Sin embargo, en el segundo semestre los márgenes comenzaron a deteriorarse. El precio de la leche creció por debajo de la inflación, mientras que los costos subieron con mayor intensidad. La relación leche–maíz, que al inicio permitía comprar casi 2,5 kilos de grano por litro, cayó a 1,7 hacia fin de año, reflejando un deterioro general de los precios relativos.
La explicación está en el origen de los ingresos de la cadena: 74% depende del mercado interno y 26% de la exportación. El consumo doméstico, que había caído fuerte en 2024, se recuperó en 2025 pero con un perfil más “primarizado”, volcado a productos básicos y no a los de mayor valor agregado. Al mismo tiempo, los precios internacionales de los lácteos cayeron cerca de 20% en el tramo final del año y el tipo de cambio perdió dinamismo, lo que redujo el ingreso exportador.
En la industria el panorama es aún más heterogéneo. Argentina tiene una estructura industrial muy atomizada y diversificada: la mitad de la leche se procesa en pymes, muchas de ellas orientadas a productos básicos. Entre las grandes empresas hay realidades dispares, con casos de dificultades financieras y otros de mejor desempeño, mientras que las multinacionales muestran una situación más sólida y aumentan su participación, en un proceso de concentración similar al que ocurre en la producción primaria.

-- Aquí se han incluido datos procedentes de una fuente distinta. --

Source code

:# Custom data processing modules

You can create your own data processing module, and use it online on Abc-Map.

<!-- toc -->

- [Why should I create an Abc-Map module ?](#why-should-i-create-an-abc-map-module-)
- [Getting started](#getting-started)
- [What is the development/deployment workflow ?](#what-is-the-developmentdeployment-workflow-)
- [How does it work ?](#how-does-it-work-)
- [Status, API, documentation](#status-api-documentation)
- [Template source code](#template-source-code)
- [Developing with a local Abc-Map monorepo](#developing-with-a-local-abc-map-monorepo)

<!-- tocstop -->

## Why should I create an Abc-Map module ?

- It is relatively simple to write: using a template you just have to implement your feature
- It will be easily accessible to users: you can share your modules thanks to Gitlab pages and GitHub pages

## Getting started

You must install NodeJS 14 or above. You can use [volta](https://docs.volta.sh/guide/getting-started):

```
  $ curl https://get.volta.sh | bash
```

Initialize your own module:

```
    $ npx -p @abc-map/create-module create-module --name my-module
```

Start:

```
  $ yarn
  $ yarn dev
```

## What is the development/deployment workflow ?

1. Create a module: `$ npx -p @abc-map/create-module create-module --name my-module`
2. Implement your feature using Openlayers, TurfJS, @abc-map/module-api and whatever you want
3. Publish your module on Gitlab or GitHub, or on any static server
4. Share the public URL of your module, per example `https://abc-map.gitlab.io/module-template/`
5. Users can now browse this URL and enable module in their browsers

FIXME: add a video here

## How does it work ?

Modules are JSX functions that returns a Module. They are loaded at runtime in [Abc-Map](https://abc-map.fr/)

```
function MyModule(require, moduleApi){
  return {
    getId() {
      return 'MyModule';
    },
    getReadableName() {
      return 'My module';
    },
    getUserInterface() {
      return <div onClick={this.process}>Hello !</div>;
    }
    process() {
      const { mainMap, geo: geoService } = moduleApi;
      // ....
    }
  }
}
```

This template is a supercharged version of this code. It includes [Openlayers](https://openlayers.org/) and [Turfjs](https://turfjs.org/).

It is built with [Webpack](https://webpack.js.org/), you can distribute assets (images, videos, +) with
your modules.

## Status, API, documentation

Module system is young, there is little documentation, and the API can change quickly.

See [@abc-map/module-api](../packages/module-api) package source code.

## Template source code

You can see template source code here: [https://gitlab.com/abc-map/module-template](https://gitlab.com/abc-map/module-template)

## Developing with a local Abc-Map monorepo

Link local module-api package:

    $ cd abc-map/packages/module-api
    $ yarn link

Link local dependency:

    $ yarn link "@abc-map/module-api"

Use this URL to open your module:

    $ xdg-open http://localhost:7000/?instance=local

El consumo interno, tras caer casi 10% en 2024, recuperó algo más de siete puntos en 2025, casi exclusivamente en volumen. Sin embargo, se profundiza una tendencia de años: menor compra de yogures en pote, postres, leches saborizadas y quesos duros, y mayor peso de leche fluida y quesos blandos. Con un consumo en torno a 190 litros per cápita anuales, el problema no es sólo la cantidad, sino la calidad de la canasta, condicionada por el poder adquisitivo.
En el plano internacional, Giraudo explicó que el aumento de la producción en Estados Unidos, Europa y Oceanía presionó la oferta, mientras que China -principal importador- redujo su demanda. Los precios cayeron con fuerza: la leche en polvo pasó de 4.100 a 3.200 dólares por tonelada entre mayo y noviembre. Para 2026 se espera menor presión de oferta y una demanda firme, lo que podría recomponer parcialmente los valores.

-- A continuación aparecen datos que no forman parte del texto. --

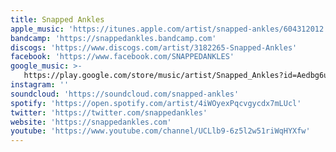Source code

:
 ```yaml
---
title: Snapped Ankles
apple_music: 'https://itunes.apple.com/artist/snapped-ankles/604312012'
bandcamp: 'https://snappedankles.bandcamp.com'
discogs: 'https://www.discogs.com/artist/3182265-Snapped-Ankles'
facebook: 'https://www.facebook.com/SNAPPEDANKLES'
google_music: >-
   https://play.google.com/store/music/artist/Snapped_Ankles?id=Aedbg6uwn43bd7iw3nlykqqzalq
instagram: ''
soundcloud: 'https://soundcloud.com/snapped-ankles'
spotify: 'https://open.spotify.com/artist/4iWOyexPqcvgycdx7mLUcl'
twitter: 'https://twitter.com/snappedankles'
website: 'https://snappedankles.com'
youtube: 'https://www.youtube.com/channel/UCLlb9-6z5l2w51riWqHYXfw'
---
```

Sobre el acuerdo Unión Europea–Mercosur, el directivo advirtió que el mayor impacto no estaría tanto en los volúmenes como en las exigencias. La UE busca condiciones “espejo” en materia ambiental, sanitaria y de bienestar animal, lo que podría elevar costos. Además, las indicaciones geográficas amenazan nombres tradicionales de quesos locales, obligando a reconfigurar estrategias comerciales y de comunicación.
En las cuencas extrapampeanas el peso en volumen es bajo, ya que Buenos Aires, Córdoba, Santa Fe y Entre Ríos concentran el 95% de la producción, pero Giraudo destacó el potencial de regiones como Salta si se dan condiciones competitivas. Argentina tiene ventajas comparativas —clima, suelos, conocimiento—, pero necesita menor presión impositiva, financiamiento e infraestructura básica, desde caminos rurales hasta electrificación.
La transformación tecnológica, afirmó, es un proceso irreversible. Los tambos de más de 10.000 litros diarios pasaron de ser 1% a 7% en 15 años y hoy procesan un tercio de la leche. Aunque desaparecen establecimientos a una tasa de 2,5% anual, la producción total crece por mayor escala y productividad, en línea con una tendencia global. “La posibilidad de crecer está para todos los que quieran, puedan y sepan incorporar tecnología”, resumió.